(Task directions)
Begin your transcription at the line containing "owner = 0xc10D0e70e6337a55BB330C7B06fF1c986697223lk;" and continue it, word for word, to the final line below. Include only those lines and skip the pictures.

*** Exercise data Section Begins ***

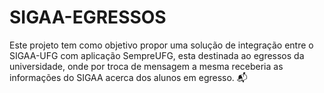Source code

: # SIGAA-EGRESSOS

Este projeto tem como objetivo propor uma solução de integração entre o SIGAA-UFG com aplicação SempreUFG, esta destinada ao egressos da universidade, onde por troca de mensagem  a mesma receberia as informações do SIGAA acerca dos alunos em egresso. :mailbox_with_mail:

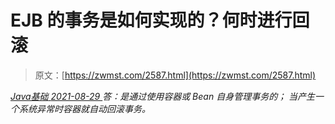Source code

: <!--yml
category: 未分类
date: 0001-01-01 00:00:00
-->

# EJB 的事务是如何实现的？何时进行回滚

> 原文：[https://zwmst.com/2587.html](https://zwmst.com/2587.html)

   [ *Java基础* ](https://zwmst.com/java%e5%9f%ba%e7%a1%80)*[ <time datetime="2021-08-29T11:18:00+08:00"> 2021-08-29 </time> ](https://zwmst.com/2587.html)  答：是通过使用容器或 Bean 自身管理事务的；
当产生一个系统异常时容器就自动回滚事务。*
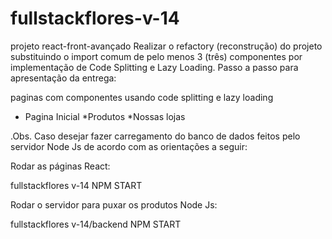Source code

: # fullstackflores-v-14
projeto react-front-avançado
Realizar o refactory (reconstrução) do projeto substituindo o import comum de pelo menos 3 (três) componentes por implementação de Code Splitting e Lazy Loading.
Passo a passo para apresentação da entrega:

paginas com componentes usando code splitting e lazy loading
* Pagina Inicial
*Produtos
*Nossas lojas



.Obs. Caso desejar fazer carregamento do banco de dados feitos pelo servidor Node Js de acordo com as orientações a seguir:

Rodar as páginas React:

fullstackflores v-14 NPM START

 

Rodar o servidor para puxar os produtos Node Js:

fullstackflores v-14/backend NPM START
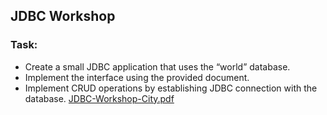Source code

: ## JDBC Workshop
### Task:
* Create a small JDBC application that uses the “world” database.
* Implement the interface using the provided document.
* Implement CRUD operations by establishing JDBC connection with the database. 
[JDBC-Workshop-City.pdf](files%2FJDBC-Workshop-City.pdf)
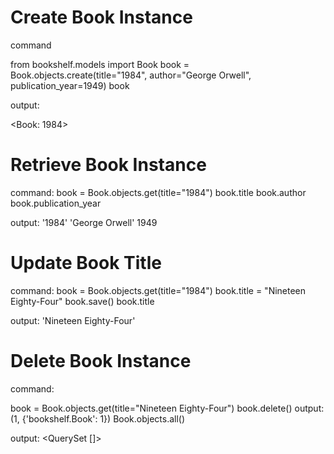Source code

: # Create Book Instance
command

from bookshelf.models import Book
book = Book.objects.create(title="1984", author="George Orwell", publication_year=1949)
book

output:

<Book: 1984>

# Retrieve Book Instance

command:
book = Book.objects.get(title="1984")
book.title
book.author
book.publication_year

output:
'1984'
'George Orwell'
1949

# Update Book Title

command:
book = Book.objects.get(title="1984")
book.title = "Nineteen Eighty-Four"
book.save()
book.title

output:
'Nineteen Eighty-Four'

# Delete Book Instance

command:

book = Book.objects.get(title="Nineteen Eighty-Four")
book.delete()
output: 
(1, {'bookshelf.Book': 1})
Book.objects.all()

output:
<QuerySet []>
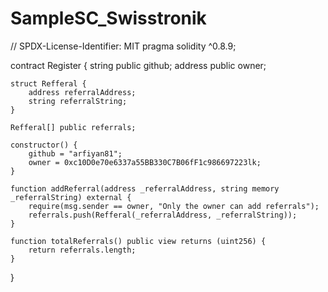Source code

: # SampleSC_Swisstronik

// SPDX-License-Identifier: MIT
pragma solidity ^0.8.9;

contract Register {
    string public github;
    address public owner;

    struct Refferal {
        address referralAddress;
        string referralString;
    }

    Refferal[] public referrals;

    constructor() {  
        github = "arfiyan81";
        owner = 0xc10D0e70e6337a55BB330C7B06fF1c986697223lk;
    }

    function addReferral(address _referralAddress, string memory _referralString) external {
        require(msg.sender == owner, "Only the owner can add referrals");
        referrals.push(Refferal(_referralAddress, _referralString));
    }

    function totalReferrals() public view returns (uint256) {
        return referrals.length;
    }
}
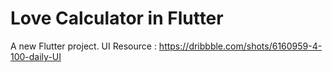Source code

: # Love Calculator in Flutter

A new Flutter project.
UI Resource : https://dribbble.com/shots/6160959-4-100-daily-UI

*** Exercise data Section Ends ***

(Response below)
        owner = 0xc10D0e70e6337a55BB330C7B06fF1c986697223lk;
    }

    function addReferral(address _referralAddress, string memory _referralString) external {
        require(msg.sender == owner, "Only the owner can add referrals");
        referrals.push(Refferal(_referralAddress, _referralString));
    }

    function totalReferrals() public view returns (uint256) {
        return referrals.length;
    }
}
Source code

: # Love Calculator in Flutter

A new Flutter project.
UI Resource : https://dribbble.com/shots/6160959-4-100-daily-UI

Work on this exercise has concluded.